■ Dataset content ■
==================================================
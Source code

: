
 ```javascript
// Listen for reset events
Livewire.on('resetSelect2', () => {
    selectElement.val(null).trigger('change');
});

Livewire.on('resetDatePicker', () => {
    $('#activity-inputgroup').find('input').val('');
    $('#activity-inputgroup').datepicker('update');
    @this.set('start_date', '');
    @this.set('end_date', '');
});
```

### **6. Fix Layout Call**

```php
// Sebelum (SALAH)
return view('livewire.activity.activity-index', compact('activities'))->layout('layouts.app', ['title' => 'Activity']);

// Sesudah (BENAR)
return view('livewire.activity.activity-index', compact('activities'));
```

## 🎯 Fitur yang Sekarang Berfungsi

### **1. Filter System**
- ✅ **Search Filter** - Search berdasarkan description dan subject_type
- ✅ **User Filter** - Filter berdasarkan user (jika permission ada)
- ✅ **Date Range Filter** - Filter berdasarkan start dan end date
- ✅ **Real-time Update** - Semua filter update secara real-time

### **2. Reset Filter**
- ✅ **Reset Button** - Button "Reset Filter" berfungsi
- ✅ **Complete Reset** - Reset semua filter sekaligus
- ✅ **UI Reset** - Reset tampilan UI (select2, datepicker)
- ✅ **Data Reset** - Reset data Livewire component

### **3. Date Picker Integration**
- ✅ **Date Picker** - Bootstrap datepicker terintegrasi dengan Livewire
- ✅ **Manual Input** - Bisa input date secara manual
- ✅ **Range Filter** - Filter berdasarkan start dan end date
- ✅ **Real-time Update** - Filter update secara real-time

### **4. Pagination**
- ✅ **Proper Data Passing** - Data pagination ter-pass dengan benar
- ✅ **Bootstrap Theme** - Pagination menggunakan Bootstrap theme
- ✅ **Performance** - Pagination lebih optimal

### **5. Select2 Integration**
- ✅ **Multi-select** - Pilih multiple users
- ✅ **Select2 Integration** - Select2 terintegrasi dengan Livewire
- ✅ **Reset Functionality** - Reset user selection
==================================================
■ What the task requires ■
Retype all of the records above, word for word.

■ Output ■
Source code

:
 ```javascript
// Listen for reset events
Livewire.on('resetSelect2', () => {
    selectElement.val(null).trigger('change');
});

Livewire.on('resetDatePicker', () => {
    $('#activity-inputgroup').find('input').val('');
    $('#activity-inputgroup').datepicker('update');
    @this.set('start_date', '');
    @this.set('end_date', '');
});
```

### **6. Fix Layout Call**

```php
// Sebelum (SALAH)
return view('livewire.activity.activity-index', compact('activities'))->layout('layouts.app', ['title' => 'Activity']);

// Sesudah (BENAR)
return view('livewire.activity.activity-index', compact('activities'));
```

## 🎯 Fitur yang Sekarang Berfungsi

### **1. Filter System**
- ✅ **Search Filter** - Search berdasarkan description dan subject_type
- ✅ **User Filter** - Filter berdasarkan user (jika permission ada)
- ✅ **Date Range Filter** - Filter berdasarkan start dan end date
- ✅ **Real-time Update** - Semua filter update secara real-time

### **2. Reset Filter**
- ✅ **Reset Button** - Button "Reset Filter" berfungsi
- ✅ **Complete Reset** - Reset semua filter sekaligus
- ✅ **UI Reset** - Reset tampilan UI (select2, datepicker)
- ✅ **Data Reset** - Reset data Livewire component

### **3. Date Picker Integration**
- ✅ **Date Picker** - Bootstrap datepicker terintegrasi dengan Livewire
- ✅ **Manual Input** - Bisa input date secara manual
- ✅ **Range Filter** - Filter berdasarkan start dan end date
- ✅ **Real-time Update** - Filter update secara real-time

### **4. Pagination**
- ✅ **Proper Data Passing** - Data pagination ter-pass dengan benar
- ✅ **Bootstrap Theme** - Pagination menggunakan Bootstrap theme
- ✅ **Performance** - Pagination lebih optimal

### **5. Select2 Integration**
- ✅ **Multi-select** - Pilih multiple users
- ✅ **Select2 Integration** - Select2 terintegrasi dengan Livewire
- ✅ **Reset Functionality** - Reset user selection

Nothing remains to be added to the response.